▶ What this task involves: The number of lines in the entries below holding the word "types" is all that is needed here.

○ ○ ○

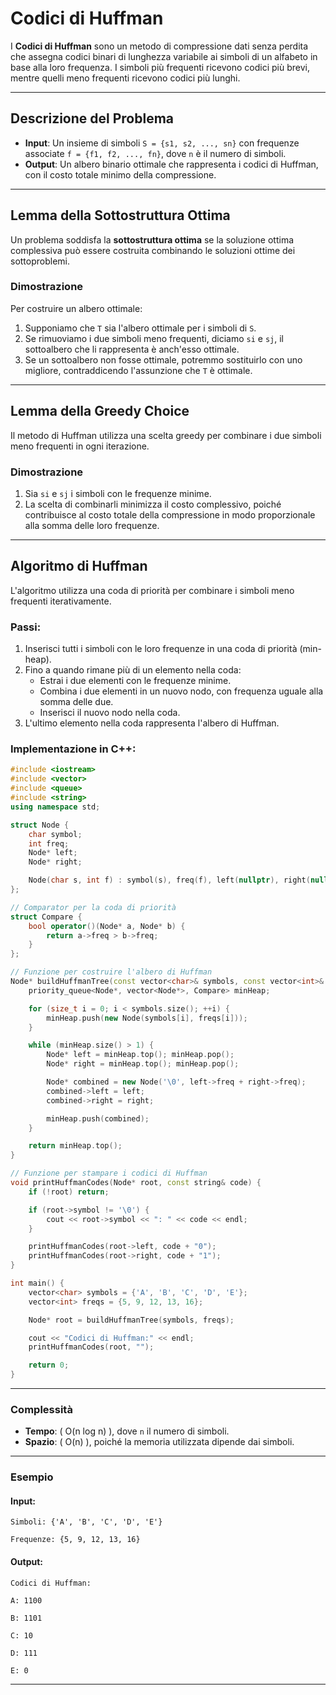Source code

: 
# Codici di Huffman

I **Codici di Huffman** sono un metodo di compressione dati senza perdita che assegna codici binari di lunghezza variabile ai simboli di un alfabeto in base alla loro frequenza. I simboli più frequenti ricevono codici più brevi, mentre quelli meno frequenti ricevono codici più lunghi.

---

## Descrizione del Problema

- **Input**: Un insieme di simboli `S = {s1, s2, ..., sn}` con frequenze associate `f = {f1, f2, ..., fn}`, dove `n` è il numero di simboli.
- **Output**: Un albero binario ottimale che rappresenta i codici di Huffman, con il costo totale minimo della compressione.

---

## Lemma della Sottostruttura Ottima

Un problema soddisfa la **sottostruttura ottima** se la soluzione ottima complessiva può essere costruita combinando le soluzioni ottime dei sottoproblemi.

### Dimostrazione
Per costruire un albero ottimale:
1. Supponiamo che `T` sia l'albero ottimale per i simboli di `S`.
2. Se rimuoviamo i due simboli meno frequenti, diciamo `si` e `sj`, il sottoalbero che li rappresenta è anch'esso ottimale.
3. Se un sottoalbero non fosse ottimale, potremmo sostituirlo con uno migliore, contraddicendo l'assunzione che `T` è ottimale.

---

## Lemma della Greedy Choice

Il metodo di Huffman utilizza una scelta greedy per combinare i due simboli meno frequenti in ogni iterazione.

### Dimostrazione
1. Sia `si` e `sj` i simboli con le frequenze minime.
2. La scelta di combinarli minimizza il costo complessivo, poiché contribuisce al costo totale della compressione in modo proporzionale alla somma delle loro frequenze.

---

## Algoritmo di Huffman

L'algoritmo utilizza una coda di priorità per combinare i simboli meno frequenti iterativamente.

### Passi:
1. Inserisci tutti i simboli con le loro frequenze in una coda di priorità (min-heap).
2. Fino a quando rimane più di un elemento nella coda:
   - Estrai i due elementi con le frequenze minime.
   - Combina i due elementi in un nuovo nodo, con frequenza uguale alla somma delle due.
   - Inserisci il nuovo nodo nella coda.
3. L'ultimo elemento nella coda rappresenta l'albero di Huffman.

### Implementazione in C++:
```cpp
#include <iostream>
#include <vector>
#include <queue>
#include <string>
using namespace std;

struct Node {
    char symbol;
    int freq;
    Node* left;
    Node* right;

    Node(char s, int f) : symbol(s), freq(f), left(nullptr), right(nullptr) {}
};

// Comparator per la coda di priorità
struct Compare {
    bool operator()(Node* a, Node* b) {
        return a->freq > b->freq;
    }
};

// Funzione per costruire l'albero di Huffman
Node* buildHuffmanTree(const vector<char>& symbols, const vector<int>& freqs) {
    priority_queue<Node*, vector<Node*>, Compare> minHeap;

    for (size_t i = 0; i < symbols.size(); ++i) {
        minHeap.push(new Node(symbols[i], freqs[i]));
    }

    while (minHeap.size() > 1) {
        Node* left = minHeap.top(); minHeap.pop();
        Node* right = minHeap.top(); minHeap.pop();

        Node* combined = new Node('\0', left->freq + right->freq);
        combined->left = left;
        combined->right = right;

        minHeap.push(combined);
    }

    return minHeap.top();
}

// Funzione per stampare i codici di Huffman
void printHuffmanCodes(Node* root, const string& code) {
    if (!root) return;

    if (root->symbol != '\0') {
        cout << root->symbol << ": " << code << endl;
    }

    printHuffmanCodes(root->left, code + "0");
    printHuffmanCodes(root->right, code + "1");
}

int main() {
    vector<char> symbols = {'A', 'B', 'C', 'D', 'E'};
    vector<int> freqs = {5, 9, 12, 13, 16};

    Node* root = buildHuffmanTree(symbols, freqs);

    cout << "Codici di Huffman:" << endl;
    printHuffmanCodes(root, "");

    return 0;
}

```
---

### Complessità
- **Tempo**: \( O(n log n) \), dove `n` il numero di simboli.
- **Spazio**: \( O(n) \), poiché la memoria utilizzata dipende dai simboli.

---

### Esempio

#### Input:
```
Simboli: {'A', 'B', 'C', 'D', 'E'}

Frequenze: {5, 9, 12, 13, 16}
```

#### Output:
```
Codici di Huffman:

A: 1100

B: 1101

C: 10

D: 111

E: 0
```

---

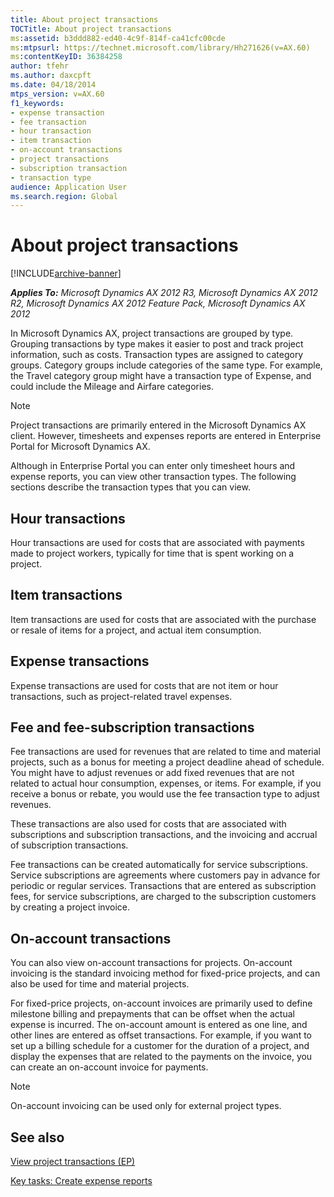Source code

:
```yaml
---
title: About project transactions
TOCTitle: About project transactions
ms:assetid: b3ddd882-ed40-4c9f-814f-ca41cfc00cde
ms:mtpsurl: https://technet.microsoft.com/library/Hh271626(v=AX.60)
ms:contentKeyID: 36384258
author: tfehr
ms.author: daxcpft
ms.date: 04/18/2014
mtps_version: v=AX.60
f1_keywords:
- expense transaction
- fee transaction
- hour transaction
- item transaction
- on-account transactions
- project transactions
- subscription transaction
- transaction type
audience: Application User
ms.search.region: Global
---
```


# About project transactions 


[!INCLUDE[archive-banner](includes/archive-banner.md)]


_**Applies To:** Microsoft Dynamics AX 2012 R3, Microsoft Dynamics AX 2012 R2, Microsoft Dynamics AX 2012 Feature Pack, Microsoft Dynamics AX 2012_

In Microsoft Dynamics AX, project transactions are grouped by type. Grouping transactions by type makes it easier to post and track project information, such as costs. Transaction types are assigned to category groups. Category groups include categories of the same type. For example, the Travel category group might have a transaction type of Expense, and could include the Mileage and Airfare categories.


> [!NOTE]
> <P>Project transactions are primarily entered in the Microsoft Dynamics AX client. However, timesheets and expenses reports are entered in Enterprise Portal for Microsoft Dynamics AX.</P>



Although in Enterprise Portal you can enter only timesheet hours and expense reports, you can view other transaction types. The following sections describe the transaction types that you can view.

## Hour transactions

Hour transactions are used for costs that are associated with payments made to project workers, typically for time that is spent working on a project.

## Item transactions

Item transactions are used for costs that are associated with the purchase or resale of items for a project, and actual item consumption.

## Expense transactions

Expense transactions are used for costs that are not item or hour transactions, such as project-related travel expenses.

## Fee and fee-subscription transactions

Fee transactions are used for revenues that are related to time and material projects, such as a bonus for meeting a project deadline ahead of schedule. You might have to adjust revenues or add fixed revenues that are not related to actual hour consumption, expenses, or items. For example, if you receive a bonus or rebate, you would use the fee transaction type to adjust revenues.

These transactions are also used for costs that are associated with subscriptions and subscription transactions, and the invoicing and accrual of subscription transactions.

Fee transactions can be created automatically for service subscriptions. Service subscriptions are agreements where customers pay in advance for periodic or regular services. Transactions that are entered as subscription fees, for service subscriptions, are charged to the subscription customers by creating a project invoice.

## On-account transactions

You can also view on-account transactions for projects. On-account invoicing is the standard invoicing method for fixed-price projects, and can also be used for time and material projects.

For fixed-price projects, on-account invoices are primarily used to define milestone billing and prepayments that can be offset when the actual expense is incurred. The on-account amount is entered as one line, and other lines are entered as offset transactions. For example, if you want to set up a billing schedule for a customer for the duration of a project, and display the expenses that are related to the payments on the invoice, you can create an on-account invoice for payments.


> [!NOTE]
> <P>On-account invoicing can be used only for external project types.</P>



## See also

[View project transactions (EP)](view-project-transactions-ep.md)

[Key tasks: Create expense reports](key-tasks-create-expense-reports.md)

  


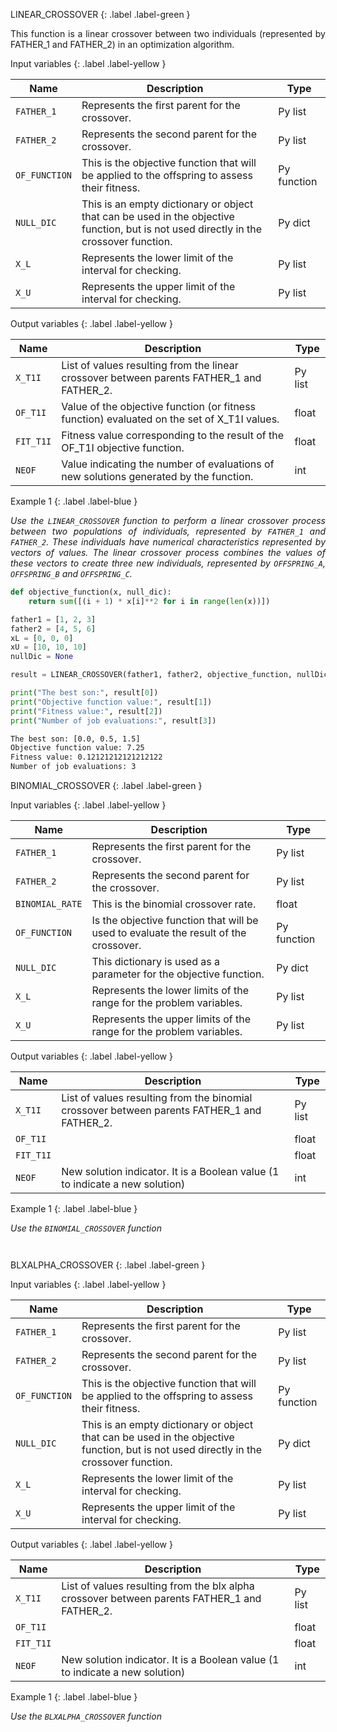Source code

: <!--Don't delete ths script-->
<script src = "https://polyfill.io/v3/polyfill.min.js?features=es6"></script>
<script id = "MathJax-script" async src="https://cdn.jsdelivr.net/npm/mathjax@3/es5/tex-mml-chtml.js"></script>
<!--Don't delete ths script-->

LINEAR_CROSSOVER
{: .label .label-green }

<p align = "justify">This function is a linear crossover between two individuals (represented by FATHER_1 and FATHER_2) in an optimization algorithm. </p>

Input variables
{: .label .label-yellow }

<table style = "width:100%">
   <thead>
     <tr>
       <th>Name</th>
       <th>Description</th>
       <th>Type</th>
     </tr>
   </thead>
   <tr>
       <td><code>FATHER_1</code></td>
       <td>Represents the first parent for the crossover.</td>
       <td>Py list</td>
   </tr>
   <tr>
       <td><code>FATHER_2</code></td>
       <td>Represents the second parent for the crossover.</td>
       <td>Py list</td>
   </tr> 
   <tr>
       <td><code>OF_FUNCTION</code></td>
       <td>This is the objective function that will be applied to the offspring to assess their fitness.</td>
       <td>Py function</td>
   </tr> 
   <tr>
       <td><code>NULL_DIC</code></td>
       <td> This is an empty dictionary or object that can be used in the objective function, but is not used directly in the crossover function.</td>
       <td>Py dict</td>
   </tr>   
   <tr>
       <td><code>X_L</code></td>
       <td>Represents the lower limit of the interval for checking.</td>
       <td>Py list</td>
   </tr>
   <tr>
       <td><code>X_U</code></td>
       <td>Represents the upper limit of the interval for checking.</td>
       <td>Py list</td>
   </tr>
</table>

Output variables
{: .label .label-yellow }

<table style = "width:100%">
   <thead>
     <tr>
       <th>Name</th>
       <th>Description</th>
       <th>Type</th>
     </tr>
   </thead>
   <tr>
       <td><code>X_T1I</code></td>
       <td>List of values resulting from the linear crossover between parents FATHER_1 and FATHER_2.</td>
       <td>Py list</td>
   </tr>
   <tr>
       <td><code>OF_T1I</code></td>
       <td>Value of the objective function (or fitness function) evaluated on the set of X_T1I values.</td>
       <td>float</td>
   </tr>
   <tr>
       <td><code>FIT_T1I</code></td>
       <td>Fitness value corresponding to the result of the OF_T1I objective function.</td>
       <td>float</td>
   </tr>
   <tr>
       <td><code>NEOF</code></td>
       <td>Value indicating the number of evaluations of new solutions generated by the function.</td>
       <td>int</td>
   </tr>
</table>

Example 1
{: .label .label-blue }

<p align = "justify">
 <i>
    Use the <code>LINEAR_CROSSOVER</code> function to perform a linear crossover process between two populations of individuals, represented by <code>FATHER_1</code> and <code>FATHER_2</code>. These individuals have numerical characteristics represented by vectors of values. The linear crossover process combines the values of these vectors to create three new individuals, represented by <code>OFFSPRING_A</code>, <code>OFFSPRING_B</code> and <code>OFFSPRING_C</code>.
 </i>
</p>

```python
def objective_function(x, null_dic):
    return sum([(i + 1) * x[i]**2 for i in range(len(x))])

father1 = [1, 2, 3]
father2 = [4, 5, 6]
xL = [0, 0, 0]
xU = [10, 10, 10]
nullDic = None

result = LINEAR_CROSSOVER(father1, father2, objective_function, nullDic, xL, xU)

print("The best son:", result[0])
print("Objective function value:", result[1])
print("Fitness value:", result[2])
print("Number of job evaluations:", result[3])
```

```bash
The best son: [0.0, 0.5, 1.5]
Objective function value: 7.25
Fitness value: 0.12121212121212122
Number of job evaluations: 3
```

BINOMIAL_CROSSOVER
{: .label .label-green }

<p align = "justify"></p>

Input variables
{: .label .label-yellow }

<table style = "width:100%">
   <thead>
     <tr>
       <th>Name</th>
       <th>Description</th>
       <th>Type</th>
     </tr>
   </thead>
   <tr>
       <td><code>FATHER_1</code></td>
       <td>Represents the first parent for the crossover.</td>
       <td>Py list</td>
   </tr>
   <tr>
       <td><code>FATHER_2</code></td>
       <td>Represents the second parent for the crossover.</td>
       <td>Py list</td>
   </tr> 
   <tr>
       <td><code>BINOMIAL_RATE</code></td>
       <td> This is the binomial crossover rate.</td>
       <td>float</td>
   </tr> 
   <tr>
       <td><code>OF_FUNCTION</code></td>
       <td>Is the objective function that will be used to evaluate the result of the crossover.</td>
       <td>Py function</td>
   </tr> 
   <tr>
       <td><code>NULL_DIC</code></td>
       <td>This dictionary is used as a parameter for the objective function.</td>
       <td>Py dict</td>
   </tr>   
   <tr>
       <td><code>X_L</code></td>
       <td>Represents the lower limits of the range for the problem variables.</td>
       <td>Py list</td>
   </tr>
   <tr>
       <td><code>X_U</code></td>
       <td>Represents the upper limits of the range for the problem variables.</td>
       <td>Py list</td>
   </tr>
</table>

Output variables
{: .label .label-yellow }

<table style = "width:100%">
   <thead>
     <tr>
       <th>Name</th>
       <th>Description</th>
       <th>Type</th>
     </tr>
   </thead>
   <tr>
       <td><code>X_T1I</code></td>
       <td>List of values resulting from the binomial crossover between parents FATHER_1 and FATHER_2.</td>
       <td>Py list</td>
   </tr>
   <tr>
       <td><code>OF_T1I</code></td>
       <td></td>
       <td>float</td>
   </tr>
   <tr>
       <td><code>FIT_T1I</code></td>
       <td></td>
       <td>float</td>
   </tr>
   <tr>
       <td><code>NEOF</code></td>
       <td>New solution indicator. It is a Boolean value (1 to indicate a new solution)</td>
       <td>int</td>
   </tr>
</table>

Example 1
{: .label .label-blue }

<p align = "justify">
 <i>
   Use the <code>BINOMIAL_CROSSOVER</code> function

 </i>
</p>

```python


```

```bash


```

BLXALPHA_CROSSOVER
{: .label .label-green }

<p align = "justify"></p>

Input variables
{: .label .label-yellow }

<table style = "width:100%">
   <thead>
     <tr>
       <th>Name</th>
       <th>Description</th>
       <th>Type</th>
     </tr>
   </thead>
   <tr>
       <td><code>FATHER_1</code></td>
       <td>Represents the first parent for the crossover.</td>
       <td>Py list</td>
   </tr>
   <tr>
       <td><code>FATHER_2</code></td>
       <td>Represents the second parent for the crossover.</td>
       <td>Py list</td>
   </tr> 
   <tr>
       <td><code>OF_FUNCTION</code></td>
       <td>This is the objective function that will be applied to the offspring to assess their fitness.</td>
       <td>Py function</td>
   </tr> 
   <tr>
       <td><code>NULL_DIC</code></td>
       <td> This is an empty dictionary or object that can be used in the objective function, but is not used directly in the crossover function.</td>
       <td>Py dict</td>
   </tr>   
   <tr>
       <td><code>X_L</code></td>
       <td>Represents the lower limit of the interval for checking.</td>
       <td>Py list</td>
   </tr>
   <tr>
       <td><code>X_U</code></td>
       <td>Represents the upper limit of the interval for checking.</td>
       <td>Py list</td>
   </tr>
</table>

Output variables
{: .label .label-yellow }

<table style = "width:100%">
   <thead>
     <tr>
       <th>Name</th>
       <th>Description</th>
       <th>Type</th>
     </tr>
   </thead>
   <tr>
       <td><code>X_T1I</code></td>
       <td>List of values resulting from the blx alpha crossover between parents FATHER_1 and FATHER_2.</td>
       <td>Py list</td>
   </tr>
   <tr>
       <td><code>OF_T1I</code></td>
       <td></td>
       <td>float</td>
   </tr>
   <tr>
       <td><code>FIT_T1I</code></td>
       <td></td>
       <td>float</td>
   </tr>
   <tr>
       <td><code>NEOF</code></td>
       <td>New solution indicator. It is a Boolean value (1 to indicate a new solution)</td>
       <td>int</td>
   </tr>
</table>

Example 1
{: .label .label-blue }

<p align = "justify">
 <i>
   Use the <code>BLXALPHA_CROSSOVER</code> function

 </i>
</p>

```python


```

```bash


```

○ ○ ○

▶ Result for this exercise: 3